The story of how Jay McInerney met Raymond Carver reads like a cheesy novel. After college, McInerney lands a job at The New Yorker as a fact checker, but he’s no good at it and the magazine fires him. Unemployed, and with not much to do, he’s hanging out in his lower Manhattan apartment one day when the phone rings. On the line is his old roommate from Williams College, Gary Fisketjon, who’s already making a name for himself as an editor at Knopf. Fisketjon tells McInerney that he and his colleague Gordon Lish just had lunch with Carver. But the two editors have to go back to the office and the not-yet-legendary writer is at loose ends until a reading that night, so the poet and master of the short story needs someone to entertain him for the afternoon. Because Fisketjon is well aware of his fondness for Carver’s work, McInerney assumes the call is a practical joke. But soon he hears a buzz at his door.

At first, the two men—from different socioeconomic backgrounds and different generations—don’t really have much in common. Then McInerney serves some cocaine and the awkwardness melts away as they spend the afternoon talking about books and writers and writing. At 7:30, they suddenly realize they have just half an hour to get all the way uptown to Columbia University. Only a little late, Carver reads “Put Yourself in My Shoes” from his Will You Please Be Quiet, Please? collection. He reads it really, really fast.

After returning to Syracuse, where he’s landed a teaching gig, Carver writes McInerney a letter to say that it occurs to him that perhaps living in New York City might not be that conducive to the young man’s goal of becoming a novelist. He suggests McInerney enroll at Syracuse University and work with him.

And here’s your impossibly happy ending: the two become close, personally and professionally, and Carver writes a blurb for the cover of McInerney’s debut that reads: “A rambunctious, deadly funny novel that goes right for the mark—the human heart.” That 1984 book, Bright Lights, Big City, becomes a massive critical and commercial hit.

*

When a Hazlitt editor asked me if I wanted to interview McInerney, I assumed it was typecasting: an old white male from an upper middle class background to interview an old white male from an upper middle class background. The rationale ultimately wasn’t quite that shallow, though the idea did seem to spring from the notion that “every journalist of a certain age read Bright Lights, Big City.”
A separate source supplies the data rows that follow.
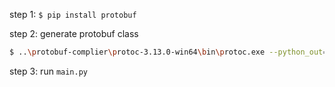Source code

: step 1: `$ pip install protobuf`

step 2: generate protobuf class

```bash
$ ..\protobuf-complier\protoc-3.13.0-win64\bin\protoc.exe --python_out=.\demo\generated_code .\demo\addressbook.proto
```

step 3: run `main.py`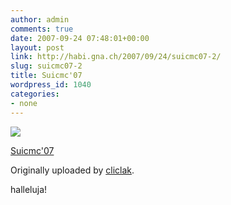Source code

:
 ```yaml
---
author: admin
comments: true
date: 2007-09-24 07:48:01+00:00
layout: post
link: http://habi.gna.ch/2007/09/24/suicmc07-2/
slug: suicmc07-2
title: Suicmc'07
wordpress_id: 1040
categories:
- none
---
```



 [![](http://farm2.static.flickr.com/1025/1429156198_78a2a2335f_m.jpg)](http://www.flickr.com/photos/floriancella/1429156198/)
   

 
  [Suicmc'07](http://www.flickr.com/photos/floriancella/1429156198/)
    

  Originally uploaded by [cliclak](http://www.flickr.com/people/floriancella/).
 



halleluja!
  


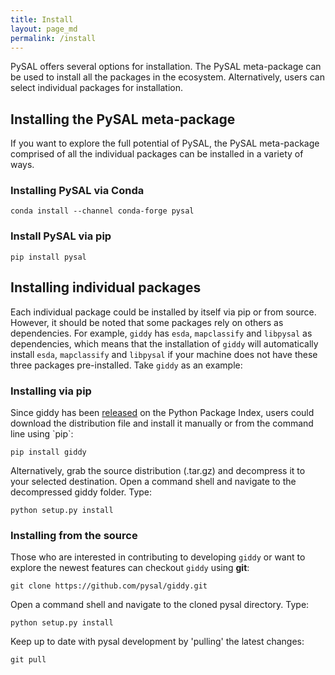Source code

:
 ```yaml
---
title: Install
layout: page_md
permalink: /install
---
```


PySAL offers several options for installation. The PySAL meta-package can be
used to install all the packages in the ecosystem. Alternatively, users
can select individual packages for installation.


## Installing the PySAL meta-package
If you want to explore the full potential of PySAL, the PySAL
meta-package comprised of all the individual packages can be
installed in a variety of ways.

### Installing PySAL via Conda
   
    conda install --channel conda-forge pysal
   
### Install PySAL via pip

    pip install pysal

## Installing individual packages

Each individual package could be installed by itself via pip or from
source. However, it should be noted that some packages rely on others as
dependencies. For example, `giddy` has `esda`, `mapclassify` and
`libpysal` as dependencies, which means that the installation of `giddy`
will automatically install `esda`, `mapclassify` and `libpysal` if your
machine does not have these three packages pre-installed. Take `giddy`
as an example:

### Installing via pip

Since giddy has been [released](http://pypi.python.org/pypi/giddy) on
the Python Package Index, users could download the distribution file and
install it manually or from the command line using \`pip\`:

    pip install giddy

Alternatively, grab the source distribution (.tar.gz) and decompress it
to your selected destination. Open a command shell and navigate to the
decompressed giddy folder. Type:

    python setup.py install

### Installing from the source
Those who are interested in contributing to developing `giddy` or want
to explore the newest features can checkout `giddy` using **git**:

    git clone https://github.com/pysal/giddy.git

Open a command shell and navigate to the cloned pysal directory. Type:

    python setup.py install

Keep up to date with pysal development by 'pulling' the latest changes:

    git pull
He wasn’t wrong. The main character is a fact checker at a publication clearly based on The New Yorker, so obviously every magazine journalist read it. But so did everyone else, or at least everyone who read any literary fiction at all. The novel—which McInerney wrote in six weeks, the same amount of time it took William Faulkner to write As I Lay Dying—was a cultural and literary phenomenon. This was in the days before the Internet helped splinter us into discrete cultural tribes: you could actually go to a party and expect to talk to other people in depth about Bright Lights, Big City.

McInerney was hailed as part of a new literary Brat Pack, a group that also included Bret Easton Ellis, Tama Janowitz, and others. The label had more to do with marketing young writers who wrote about sex and drugs than anything else, but it caught on. I enjoyed Jill Eisenstadt’s From Rockaway, but I gave up halfway through Ellis’s Less Than Zero—I couldn’t stand the novel’s amoral sensibility (or, if that book had a moral compass, I wasn’t smart enough to understand it). And Janowitz’s Slaves of New York remains on my bookshelf, unread for decades. But, since I’m not sure anyone has ever asked me my opinion of it, I never felt any guiltier about not reading that than any of the other books on my shelf that I haven’t read. No, the one you needed an opinion about—and wanted an opinion about—was Bright Lights, Big City. Even my wife was keen that I take this assignment because, she said, “I remember how excited you were to read it back then.”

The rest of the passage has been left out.